General Gul never relinquished his public role, remaining closely tied to regional politics and supporting Islamic militancy against Western powers.
He died of a brain hemorrhage on Saturday evening in Murree, a picturesque hill station near Islamabad, the capital, according to Uzma Gul, his daughter.
General Gul was born in Sargodha in Punjab Province on Nov. 20, 1936, and was commissioned into the army in 1956. He fought in two wars against India.
A vocal and staunch critic of the United States, he often said proudly that he was hated by the Americans. During his tenure as ISI chief, he helped the United States and Saudi Arabia funnel money and weapons to Afghan fighters. But he later had a falling-out with the Americans and with Prime Minister Benazir Bhutto of Pakistan, who accused him of supporting the most hard-line fighters. He was replaced as head of the ISI in 1989 and retired from military service in 1992.
Earlier, General Gul helped to cobble together an alliance of right-wing political parties in the 1988 general elections. While the powerful Pakistani military has a history of meddling in politics, he was the first general to publicly admit his role in political wheeling and dealing.

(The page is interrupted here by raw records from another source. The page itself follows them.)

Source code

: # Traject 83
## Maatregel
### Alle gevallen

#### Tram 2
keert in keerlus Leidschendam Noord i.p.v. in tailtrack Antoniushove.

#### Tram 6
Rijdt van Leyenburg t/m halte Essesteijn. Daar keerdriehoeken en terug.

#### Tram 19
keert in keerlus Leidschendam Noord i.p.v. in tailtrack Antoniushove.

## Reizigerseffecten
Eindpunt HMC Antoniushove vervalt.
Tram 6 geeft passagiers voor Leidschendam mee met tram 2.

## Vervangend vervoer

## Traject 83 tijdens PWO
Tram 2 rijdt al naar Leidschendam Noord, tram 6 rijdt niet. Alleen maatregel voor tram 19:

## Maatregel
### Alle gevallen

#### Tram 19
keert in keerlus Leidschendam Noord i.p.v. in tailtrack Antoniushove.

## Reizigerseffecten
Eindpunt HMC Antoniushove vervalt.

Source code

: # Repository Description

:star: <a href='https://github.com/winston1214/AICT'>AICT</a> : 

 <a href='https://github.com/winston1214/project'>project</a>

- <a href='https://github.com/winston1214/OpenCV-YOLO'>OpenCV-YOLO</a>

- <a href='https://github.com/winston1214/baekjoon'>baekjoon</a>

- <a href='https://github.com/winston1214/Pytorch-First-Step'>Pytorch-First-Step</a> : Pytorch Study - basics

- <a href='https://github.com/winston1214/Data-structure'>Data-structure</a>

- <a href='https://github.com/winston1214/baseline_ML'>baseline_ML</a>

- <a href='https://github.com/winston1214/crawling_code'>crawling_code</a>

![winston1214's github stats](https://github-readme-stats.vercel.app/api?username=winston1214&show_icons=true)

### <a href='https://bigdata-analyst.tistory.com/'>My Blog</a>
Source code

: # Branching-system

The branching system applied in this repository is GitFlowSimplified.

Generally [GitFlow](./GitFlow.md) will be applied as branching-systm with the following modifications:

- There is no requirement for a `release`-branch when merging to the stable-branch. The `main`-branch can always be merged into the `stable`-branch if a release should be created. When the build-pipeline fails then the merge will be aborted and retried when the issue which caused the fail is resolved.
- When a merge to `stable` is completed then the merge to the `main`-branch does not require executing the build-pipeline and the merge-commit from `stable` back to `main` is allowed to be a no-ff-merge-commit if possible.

Never known to mince words, he saw himself as an ideologue and geostrategist who believed in pan-Islamism and supported Muslim separatist movements, especially in neighboring India. He also supported Kashmiri militant separatists and once described the heavily militarized boundary in the disputed Kashmir region as “worse than the Berlin Wall.”
General Gul was deeply sympathetic to the Afghan guerrillas who fought against the Soviets and later to the Afghan Taliban. He boasted of close ties to Osama bin Laden and to the Taliban leader Mullah Muhammad Omar as well as to several other militant leaders like Jalaluddin Haqqani and Gulbuddin Hekmatyar. His pronouncements led to his sometimes being referred to as the godfather of the Taliban, and he was accused of abetting the Taliban insurgency against the American presence in Afghanistan. But he described charges that he was a supporter of terrorism as “fiction.”
General Gul also refused to acknowledge that the Sept. 11, 2001, attacks were the handiwork of Al Qaeda. Instead, he referred to them as an “inside job” and a “Jewish conspiracy.”
He bitterly criticized the decision of the former Pakistani president and army chief Pervez Musharraf to side with the Americans after the 2001 attacks. In 2007, when a political movement to oppose Mr. Musharraf’s rule gained momentum, General Gul became a prominent participant and took part in countrywide rallies against the military ruler.
While some members of Pakistani liberal circles reviled General Gul, holding him responsible for following and advocating self-destructive geopolitical policies, many right-wing politicians and nationalists hailed him and regarded him as an inspiration.
He was a frequent presence at political rallies of Islamist hard-line politicians. He was eloquent and engaging in conversation and appeared regularly on political talk shows, often promulgating what critics termed fantastical conspiracy theories. His house, in a military compound in the garrison city of Rawalpindi, was visited regularly by journalists, politicians and Islamic leaders.
Despite the plethora of political and terror-related controversies surrounding him, he was never tainted by any charges of financial or moral corruption.